One the one hand, the book appears in 1993, and the early modern period, and (as you well know) Galileo in particular is a hot topic for scientific mythologizing, so GC can be seen as a way of popping that mythology. I know some critics of it at the time suggested that Biagioli was reducing Galileo’s work to politics. Further, Biagioli himself probably looks at the book as a sort of mythology popping (his editorship of the Science Studies Reader amply demonstrates the importance he ascribed to the “new” historiography).

The mistakes of the more ham-fisted critics, I think, lent the new historiographers confidence that their view was more-or-less correct, and GC became a case example of this correctness. At the same time, I personally don’t think GC’s power necessarily stems from its inclusion with this literature, whatever Biagioli’s own inspirations and affinities. In particular, the book never views Galileo as himself trying to hide or get around the cultural-or-political content of his work.
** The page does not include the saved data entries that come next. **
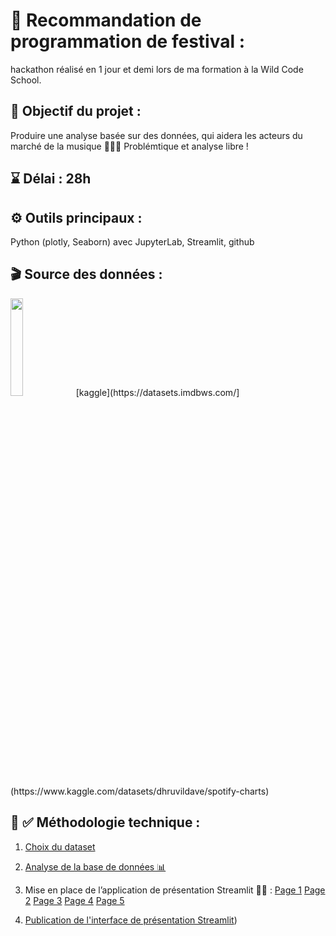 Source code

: # 🎼 Recommandation de programmation de festival :

hackathon réalisé en 1 jour et demi lors de ma formation à la Wild Code School.

## 🎯 Objectif du projet :

Produire une analyse basée sur des données, qui aidera les acteurs du marché de la musique 🔎👨‍💻
Problémtique et analyse libre !

## ⌛ Délai : 28h

## ⚙️ Outils principaux : 
Python (plotly, Seaborn) avec JupyterLab, Streamlit, github 


## 🎬 Source des données :  
<img src="https://www.scdn.co/i/_global/open-graph-default.png" width=20% height=20%>
[kaggle](https://datasets.imdbws.com/](https://www.kaggle.com/datasets/dhruvildave/spotify-charts)


## 📎 ✅ Méthodologie technique :

1) [Choix du dataset](https://github.com/CamilleMagnette/festival/blob/main/JUPITERLAB/notebook%20choix%20du%20dataset%20et%20problematique.ipynb)

2) [Analyse de la base de données 📊](https://github.com/CamilleMagnette/festival/blob/main/JUPITERLAB/Analyse_des_datasets_hackathon.ipynb)

3) Mise en place de l’application de présentation Streamlit 👨‍💻  :
  [Page 1](https://github.com/CamilleMagnette/festival/blob/main/STREAMLIT/Presentation_du_projet.py)
  [Page 2](https://github.com/CamilleMagnette/festival/blob/main/STREAMLIT/pages/01_Donnees_et_outils.py)
  [Page 3](https://github.com/CamilleMagnette/festival/blob/main/STREAMLIT/pages/02_Marche_du_stream_en_2021.py)
  [Page 4](https://github.com/CamilleMagnette/festival/blob/main/STREAMLIT/pages/03_Recommandation_dartistes.py)
  [Page 5](https://github.com/CamilleMagnette/festival/blob/main/STREAMLIT/pages/04_Recommandation_programmation.py)
  
4) [Publication de l'interface de présentation Streamlit](https://camillemagnette-festival-streamlitpresentation-du-projet-pniqto.streamlit.app/))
There’s no doubt that Galileo became mythologized, and continues to be mythologized now, if for no other reason then just out of habit and for a lack of knowing better. At the same time, I don’t think it’s healthy to view all non-professional history of science as blanketed in this kind of mythologizing. The non-professional historiography is much more complex than that.

(I should note that I know Mario decently well from my time at Harvard.)

Thony C. - September 12, 2010

I also know Mario and find him to be not just a good historian but a genuinely nice guy.

Thony C. - September 12, 2010

Have you also read the sequel “Galileo’s Instruments of Credit”?

Will Thomas - September 13, 2010

The more I think about this, the more I like the example of GC as a book that’s useful for thinking about the historiography. It’s very much a part of what I’ve come to think of as the complex ’80s literature (despite the fact it’s ’93), but it’s also a book that has qualities that distill easily into the simplified ’90s literature: politics and science, disruptive of mythologies about the foundations of “science”, and drawing the ire of historical purists who viewed it as socio-political reductionism. In ’93, this distillation process was still not an entrenched trend.

Anyway, I haven’t read Galileo’s Instruments of Credit, but I’ve seen your recommendation. And I, too, always found Mario to be a good guy to talk to.

Thony C. - September 14, 2010

I think Instruments of Credit could interest you as Mario goes into discussions on historiography and in particular SSK, perhaps in reaction to criticisms of GC.

4. Aaron Sidney Wright - September 14, 2010

Just a quick note to say you may be interested in a “focused discussion” section on “epistemic boundaries” that is available freely here: Spontaneous Generations 3.